The four layers of a personalized home screen
Before the technology, get the anatomy clear, because most teams under-build by treating the home screen as one decision when it is really four stacked on top of each other. Each layer is personalized independently, and each can be done well or badly on its own.
The first layer is row selection — choosing which rows appear at all from a large pool of candidate rows. A row is a horizontal strip of titles with a theme: "Continue Watching," "Trending Now," "Critically Acclaimed Workplace Comedies," "Because You Watched Inception." The candidate pool is far larger than the screen can hold, so the system picks a subset.
The second layer is row ordering — the top-to-bottom sequence of the rows it picked. The row a viewer is most likely to act on goes near the top; the rest descend in rough order of expected usefulness. This matters more than it sounds, for a reason we will return to: viewers pay far more attention to the top of the page than the bottom.
The third layer is within-row ranking — the left-to-right order of titles inside each row. The strongest pick for that viewer, in that row, starts on the left, where the eye lands first, and relevance falls off to the right (Netflix Help Center, 2026).
The fourth layer sits on top of the other three: artwork selection — the single image shown for each title. Because one title can have many candidate images, the system can choose a different image for different viewers, so the show that appears in your row and mine is the same title wearing a different face.
Figure 1. The four layers of a personalized home screen. Three of them order things (which rows, the top-to-bottom order of rows, the left-to-right order of titles inside each row); the fourth chooses the single image each title wears. All four are personalized independently, and a generic home screen is one that builds none of them per viewer.
Keep these four layers in mind as separate decisions. A common failure is to nail one — say, a smart "Because You Watched" row — while leaving the others generic, so the page still feels off. Strong merchandising personalizes all four.
Layers 1 and 2: choosing and ordering the rows (page generation)

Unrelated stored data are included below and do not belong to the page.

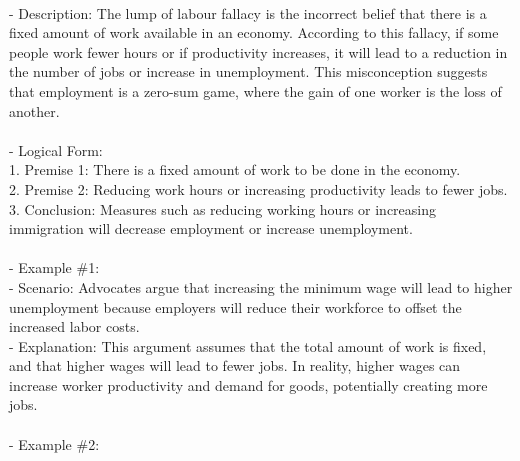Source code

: \documentclass[a4paper,12pt,single,pdftex]{scrartcl}
\begin{document}
    
      
    \\

    
      - Description: The lump of labour fallacy is the incorrect belief that there is a fixed amount of work available in an economy. According to this fallacy, if some people work fewer hours or if productivity increases, it will lead to a reduction in the number of jobs or increase in unemployment. This misconception suggests that employment is a zero-sum game, where the gain of one worker is the loss of another.
    \\

    
      
    \\

    
      - Logical Form:
    \\

    
        1. Premise 1: There is a fixed amount of work to be done in the economy.
    \\

    
        2. Premise 2: Reducing work hours or increasing productivity leads to fewer jobs.
    \\

    
        3. Conclusion: Measures such as reducing working hours or increasing immigration will decrease employment or increase unemployment.
    \\

    
      
    \\

    
      - Example \#1:
    \\

    
        - Scenario: Advocates argue that increasing the minimum wage will lead to higher unemployment because employers will reduce their workforce to offset the increased labor costs.
    \\

    
        - Explanation: This argument assumes that the total amount of work is fixed, and that higher wages will lead to fewer jobs. In reality, higher wages can increase worker productivity and demand for goods, potentially creating more jobs.
    \\

    
      
    \\

    
      - Example \#2:
    \\
\end{document}
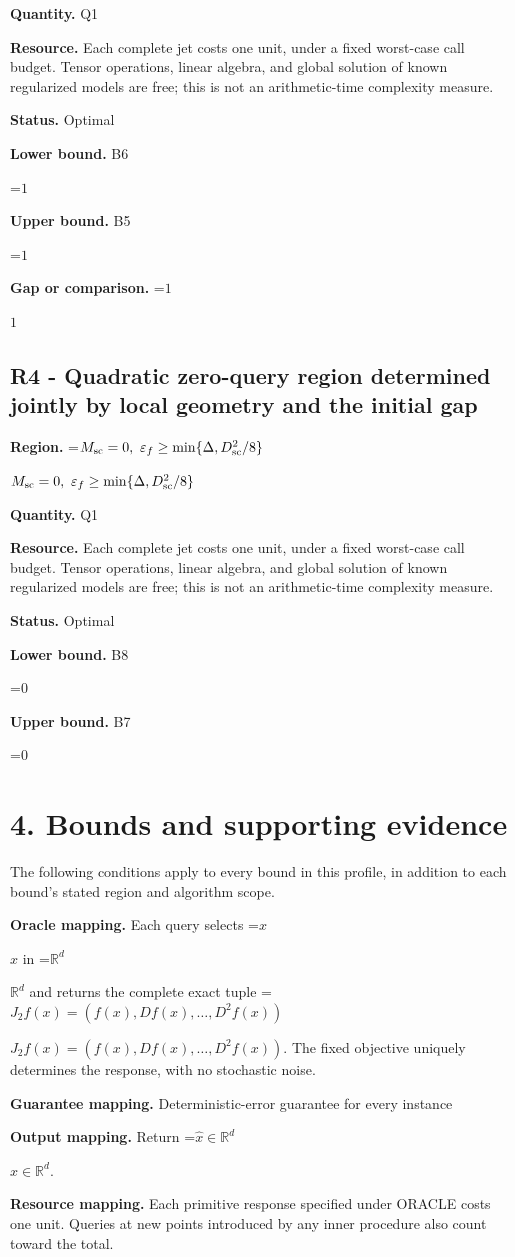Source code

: \documentclass[10pt,a4paper]{article}
\newcommand{\AtlasMath}[1]{\par\begingroup\centering\setbox0=\hbox{$\displaystyle #1$}\ifdim\wd0>1.4\linewidth\typeout{ATLAS WIDE FORMULA: \the\wd0}\fi\ifdim\wd0>\linewidth\resizebox{\linewidth}{!}{\box0}\else\box0\fi\par\endgroup}
\newcommand{\AtlasInlineMath}[1]{\begingroup\setbox0=\hbox{$#1$}\ifdim\wd0>.4\linewidth\endgroup\AtlasMath{#1}\else\endgroup$#1$\fi}
\begin{document}
\textbf{Quantity.} Q1

\textbf{Resource.} Each complete jet costs one unit, under a fixed worst-case call budget. Tensor operations, linear algebra, and global solution of known regularized models are free; this is not an arithmetic-time complexity measure.

\textbf{Status.} Optimal

\textbf{Lower bound.} B6

\AtlasMath{1}
\textbf{Upper bound.} B5

\AtlasMath{1}
\textbf{Gap or comparison.} \AtlasInlineMath{1}

\subsection{R4 - Quadratic zero-query region determined jointly by local geometry and the initial gap}
\textbf{Region.} \AtlasInlineMath{M_{\rm sc}=0,\ \varepsilon_f\ge\min\{\Delta,D_{\rm sc}^2/8\}}

\textbf{Quantity.} Q1

\textbf{Resource.} Each complete jet costs one unit, under a fixed worst-case call budget. Tensor operations, linear algebra, and global solution of known regularized models are free; this is not an arithmetic-time complexity measure.

\textbf{Status.} Optimal

\textbf{Lower bound.} B8

\AtlasMath{0}
\textbf{Upper bound.} B7

\AtlasMath{0}
\section{4. Bounds and supporting evidence}
The following conditions apply to every bound in this profile, in addition to each bound's stated region and algorithm scope.

\textbf{Oracle mapping.} Each query selects \AtlasInlineMath{x} in \AtlasInlineMath{\mathbb{R}^d} and returns the complete exact tuple \AtlasInlineMath{J_{2}f(x)=(f(x),Df(x),\ldots,D^{2}f(x))}. The fixed objective uniquely determines the response, with no stochastic noise.

\textbf{Guarantee mapping.} Deterministic-error guarantee for every instance

\textbf{Output mapping.} Return \AtlasInlineMath{\widehat{x}\in \mathbb{R}^d}.

\textbf{Resource mapping.} Each primitive response specified under ORACLE costs one unit. Queries at new points introduced by any inner procedure also count toward the total.
\end{document}
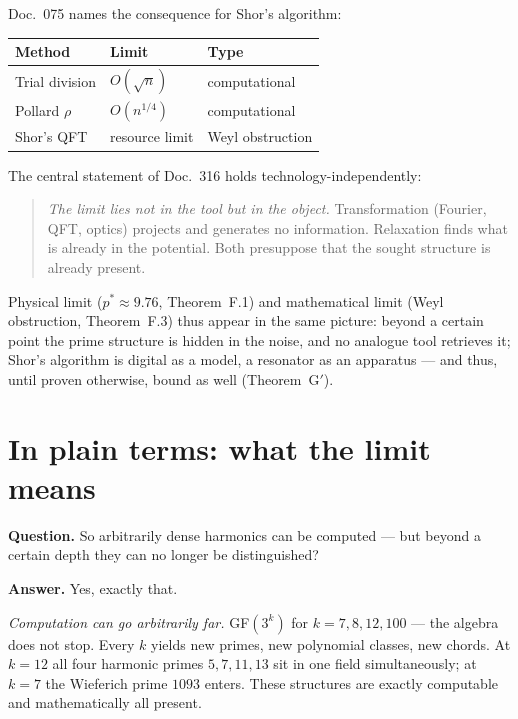 Doc.~075 names the consequence for Shor's algorithm:

\begin{center}
\begin{tabular}{@{}lll@{}}
\toprule
Method & Limit & Type \\
\midrule
Trial division & $O(\sqrt{n})$ & computational \\
Pollard $\rho$ & $O(n^{1/4})$ & computational \\
Shor's QFT & resource limit & Weyl obstruction \\
\bottomrule
\end{tabular}
\end{center}

The central statement of Doc.~316 holds technology-independently:
\begin{quote}
\emph{The limit lies not in the tool but in the object.}
Transformation (Fourier, QFT, optics) projects and generates no information.
Relaxation finds what is already in the potential.
Both presuppose that the sought structure is already present.
\end{quote}

Physical limit ($p^* \approx 9.76$, Theorem~F.1) and mathematical limit
(Weyl obstruction, Theorem~F.3) thus appear in the same picture: beyond a
certain point the prime structure is hidden in the noise, and no analogue tool
retrieves it; Shor's algorithm is digital as a model,
a resonator as an apparatus --- and thus, until proven otherwise, bound as well (Theorem~G$'$).

\section{In plain terms: what the limit means}

\textbf{Question.} So arbitrarily dense harmonics can be computed --- but
beyond a certain depth they can no longer be distinguished?

\textbf{Answer.} Yes, exactly that.

\emph{Computation can go arbitrarily far.} GF$(3^k)$ for $k = 7, 8, 12, 100$
--- the algebra does not stop. Every $k$ yields new primes, new polynomial
classes, new chords. At $k = 12$ all four harmonic primes $5, 7, 11, 13$ sit
in one field simultaneously; at $k = 7$ the Wieferich prime $1093$ enters.
These structures are exactly computable and mathematically all present.

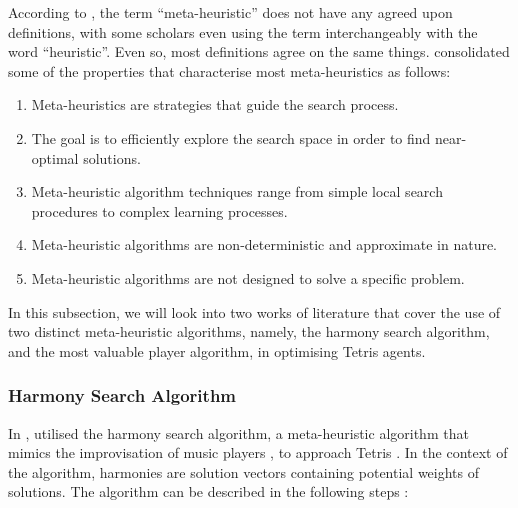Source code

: \documentclass[a4paper, 12pt]{extreport}
\begin{document}
				
				According to \citeauthor{yang2020nature} \cite{yang2020nature}, the term ``meta-heuristic'' does not have any agreed upon definitions, with some scholars even using the term interchangeably with the word ``heuristic''. Even so, most definitions agree on the same things. \citeauthor{metaheuristic} \cite{metaheuristic} consolidated some of the properties that characterise most meta-heuristics as follows:
				
				\begin{enumerate}
					\item Meta-heuristics are strategies that guide the search process.
					\item The goal is to efficiently explore the search space in order to find near-optimal solutions.
					\item Meta-heuristic algorithm techniques range from simple local search procedures to complex learning processes.
					\item Meta-heuristic algorithms are non-deterministic and approximate in nature.
					\item Meta-heuristic algorithms are not designed to solve a specific problem.
				\end{enumerate}
				
				In this subsection, we will look into two works of literature that cover the use of two distinct meta-heuristic algorithms, namely, the harmony search algorithm, and the most valuable player algorithm, in optimising Tetris agents.
				
				\subsubsection{Harmony Search Algorithm}
					
					In \citeyear{tetris-harmony-search}, \citeauthor{tetris-harmony-search} utilised the harmony search algorithm, a meta-heuristic algorithm that mimics the improvisation of music players \cite{harmony-search}, to approach Tetris \cite{tetris-harmony-search}. In the context of the algorithm, harmonies are solution vectors containing potential weights of solutions. The algorithm can be described in the following steps \cite{tetris-harmony-search}:
					
\end{document}
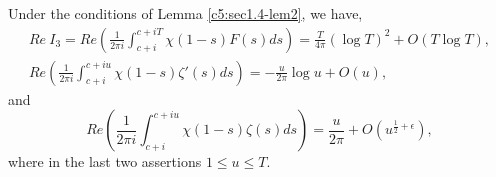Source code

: \begin{lem}\label{c5:sec1.4-lem3}
Under the conditions of Lemma \ref{c5:sec1.4-lem2}, we have,
\begin{gather*}
Re\ I_{3}=Re\left(\frac{1}{2\pi
  i}\int^{c+iT}_{c+i}\chi(1-s)F(s)ds\right)=\frac{T}{4\pi}(\log
T)^{2}+O(T\log T),\tag{5.4.13}\label{c5:eq5.4.13}\\
Re\left(\frac{1}{2\pi
  i}\int^{c+iu}_{c+i}\chi(1-s)\zeta'(s)ds\right)=-\frac{u}{2\pi}\log
u+O(u),\tag{5.4.14}\label{c5:eq5.4.14} 
\end{gather*}
and
\begin{equation*}
Re\left(\frac{1}{2\pi i}\int^{c+iu}_{c+i}\chi(1-s)\zeta(s)ds\right)=\frac{u}{2\pi}+O(u^{\frac{1}{2}+\epsilon}),\tag{5.4.15}\label{c5:eq5.4.15}
\end{equation*}
where in the last two assertions $1\leq u\leq T$.
\end{lem}

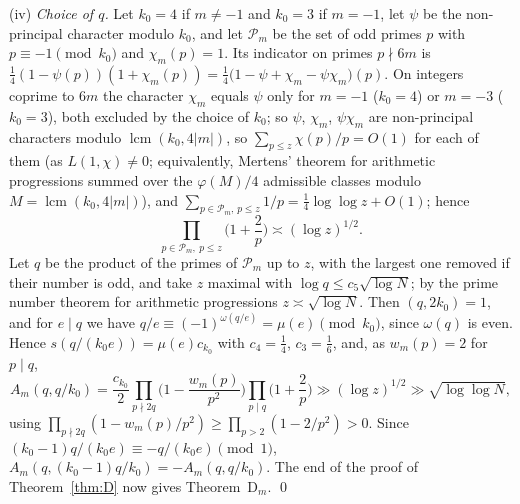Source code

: \documentclass[11pt]{amsart}
\theoremstyle{remark}
\begin{document}
(iv) \emph{Choice of $q$.} Let $k_0=4$ if $m\neq-1$ and $k_0=3$ if $m=-1$, let $\psi$ be the non-principal character modulo $k_0$, and let $\mathcal P_m$ be the set of odd primes $p$ with $p\equiv-1\pmod{k_0}$ and $\chi_m(p)=1$. Its indicator on primes $p\nmid6m$ is $\frac14(1-\psi(p))(1+\chi_m(p))=\frac14\big(1-\psi+\chi_m-\psi\chi_m\big)(p)$. On integers coprime to $6m$ the character $\chi_m$ equals $\psi$ only for $m=-1$ ($k_0=4$) or $m=-3$ ($k_0=3$), both excluded by the choice of $k_0$; so $\psi$, $\chi_m$, $\psi\chi_m$ are non-principal characters modulo $\operatorname{lcm}(k_0,4|m|)$, so $\sum_{p\le z}\chi(p)/p=O(1)$ for each of them (as $L(1,\chi)\neq0$; equivalently, Mertens' theorem for arithmetic progressions \cite{Wi} summed over the $\varphi(M)/4$ admissible classes modulo $M=\operatorname{lcm}(k_0,4|m|)$), and $\sum_{p\in\mathcal P_m,\,p\le z}1/p=\frac14\log\log z+O(1)$; hence
\[
\prod_{p\in\mathcal P_m,\ p\le z}\Big(1+\frac2p\Big)\asymp(\log z)^{1/2}.
\]
Let $q$ be the product of the primes of $\mathcal P_m$ up to $z$, with the largest one removed if their number is odd, and take $z$ maximal with $\log q\le c_5\sqrt{\log N}$; by the prime number theorem for arithmetic progressions $z\asymp\sqrt{\log N}$. Then $(q,2k_0)=1$, and for $e\mid q$ we have $q/e\equiv(-1)^{\omega(q/e)}=\mu(e)\pmod{k_0}$, since $\omega(q)$ is even. Hence $s(q/(k_0e))=\mu(e)c_{k_0}$ with $c_4=\frac14$, $c_3=\frac16$, and, as $w_m(p)=2$ for $p\mid q$,
\[
A_m(q,q/k_0)=\frac{c_{k_0}}2\prod_{p\nmid2q}\Big(1-\frac{w_m(p)}{p^2}\Big)\prod_{p\mid q}\Big(1+\frac2p\Big)\gg(\log z)^{1/2}\gg\sqrt{\log\log N},
\]
using $\prod_{p\nmid 2q}(1-w_m(p)/p^2)\ge\prod_{p>2}(1-2/p^2)>0$. Since $(k_0-1)q/(k_0e)\equiv-q/(k_0e)\pmod1$, $A_m(q,(k_0-1)q/k_0)=-A_m(q,q/k_0)$. The end of the proof of Theorem~\ref{thm:D} now gives Theorem~D$_m$. \qed
\end{document}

The first two layers — which rows to show and in what order — are handled together by what Netflix calls page generation, and the history of how it was built tells you why it matters. Before 2015, Netflix used a rule-based approach: a template defined what kind of row could appear in each vertical slot, the same skeleton for everyone, with only the titles inside personalized (Alvino & Basilico, 2015). The page was a fixed form with personalized blanks. The move that followed — the one most serious platforms have since copied — was to make the choice and order of the rows themselves personalized and learned from data, not fixed by a template (Alvino & Basilico, 2015; Gomez-Uribe & Hunt, 2015).
The page-generation algorithm balances two goals that pull against each other. The first is relevance: every row should be one this viewer is likely to engage with. The first is easy to over-optimize, and that is the trap. If you rank rows by relevance alone, you get a page that is ten variations on the viewer's single biggest interest — ten flavors of crime drama for the crime-drama fan — and the viewer's smaller tastes vanish. The second goal, diversity, exists to prevent exactly that: the rows should span the viewer's range of interests, not just hammer the top one.
The clean way to think about diversity here comes from a Netflix paper called Calibrated Recommendations (Steck, 2018). The idea is simple and worth internalizing: if a viewer's history is about 70% romance and 30% action, a calibrated home screen should be roughly 70% romance and 30% action too — it should reflect the proportions of someone's tastes, not let the majority interest crowd the minority one off the page entirely (Steck, 2018). A purely accuracy-chasing recommender tends to drop the 30% because piling on more romance scores marginally higher on a naive metric; calibration deliberately holds space for the minor interest. Steck's paper also gives the practical mechanism most teams use: a re-ranking step that takes the raw, relevance-sorted list and reshuffles it to restore the right proportions (Steck, 2018).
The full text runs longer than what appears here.